● YOUR OBJECTIVE
Start at the top of the records below and copy them exactly to the end.

● Source texts of formatted documents
┄┄┄┄┄┄┄┄┄┄┄┄┄┄┄┄┄┄┄┄

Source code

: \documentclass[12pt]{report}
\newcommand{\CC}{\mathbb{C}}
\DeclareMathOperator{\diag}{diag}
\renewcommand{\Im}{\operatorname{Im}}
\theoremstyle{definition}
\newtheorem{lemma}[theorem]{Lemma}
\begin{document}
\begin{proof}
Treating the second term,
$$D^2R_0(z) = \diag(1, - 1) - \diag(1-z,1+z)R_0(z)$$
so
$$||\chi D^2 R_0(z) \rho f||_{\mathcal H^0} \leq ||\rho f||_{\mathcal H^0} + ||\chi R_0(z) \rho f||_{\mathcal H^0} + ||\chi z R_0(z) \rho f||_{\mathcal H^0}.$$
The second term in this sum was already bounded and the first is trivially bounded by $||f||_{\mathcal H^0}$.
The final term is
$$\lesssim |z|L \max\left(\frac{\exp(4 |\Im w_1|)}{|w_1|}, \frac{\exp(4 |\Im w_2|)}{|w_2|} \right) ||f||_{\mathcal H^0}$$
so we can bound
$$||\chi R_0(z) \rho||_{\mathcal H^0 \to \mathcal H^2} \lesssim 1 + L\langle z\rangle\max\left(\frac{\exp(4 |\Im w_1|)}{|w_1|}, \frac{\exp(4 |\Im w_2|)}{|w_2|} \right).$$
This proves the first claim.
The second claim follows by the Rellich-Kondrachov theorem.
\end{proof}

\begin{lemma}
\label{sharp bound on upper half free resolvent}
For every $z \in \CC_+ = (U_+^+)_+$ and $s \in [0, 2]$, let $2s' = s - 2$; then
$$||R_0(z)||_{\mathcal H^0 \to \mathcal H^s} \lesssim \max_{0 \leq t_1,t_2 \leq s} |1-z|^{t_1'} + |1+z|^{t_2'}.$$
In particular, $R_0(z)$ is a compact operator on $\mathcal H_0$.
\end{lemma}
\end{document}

┄┄┄┄┄┄┄┄┄┄┄┄┄┄┄┄┄┄┄┄

● RESULT FOR THIS TASK
Source code

: \documentclass[12pt]{report}
\newcommand{\CC}{\mathbb{C}}
\DeclareMathOperator{\diag}{diag}
\renewcommand{\Im}{\operatorname{Im}}
\theoremstyle{definition}
\newtheorem{lemma}[theorem]{Lemma}
\begin{document}
\begin{proof}
Treating the second term,
$$D^2R_0(z) = \diag(1, - 1) - \diag(1-z,1+z)R_0(z)$$
so
$$||\chi D^2 R_0(z) \rho f||_{\mathcal H^0} \leq ||\rho f||_{\mathcal H^0} + ||\chi R_0(z) \rho f||_{\mathcal H^0} + ||\chi z R_0(z) \rho f||_{\mathcal H^0}.$$
The second term in this sum was already bounded and the first is trivially bounded by $||f||_{\mathcal H^0}$.
The final term is
$$\lesssim |z|L \max\left(\frac{\exp(4 |\Im w_1|)}{|w_1|}, \frac{\exp(4 |\Im w_2|)}{|w_2|} \right) ||f||_{\mathcal H^0}$$
so we can bound
$$||\chi R_0(z) \rho||_{\mathcal H^0 \to \mathcal H^2} \lesssim 1 + L\langle z\rangle\max\left(\frac{\exp(4 |\Im w_1|)}{|w_1|}, \frac{\exp(4 |\Im w_2|)}{|w_2|} \right).$$
This proves the first claim.
The second claim follows by the Rellich-Kondrachov theorem.
\end{proof}

\begin{lemma}
\label{sharp bound on upper half free resolvent}
For every $z \in \CC_+ = (U_+^+)_+$ and $s \in [0, 2]$, let $2s' = s - 2$; then
$$||R_0(z)||_{\mathcal H^0 \to \mathcal H^s} \lesssim \max_{0 \leq t_1,t_2 \leq s} |1-z|^{t_1'} + |1+z|^{t_2'}.$$
In particular, $R_0(z)$ is a compact operator on $\mathcal H_0$.
\end{lemma}
\end{document}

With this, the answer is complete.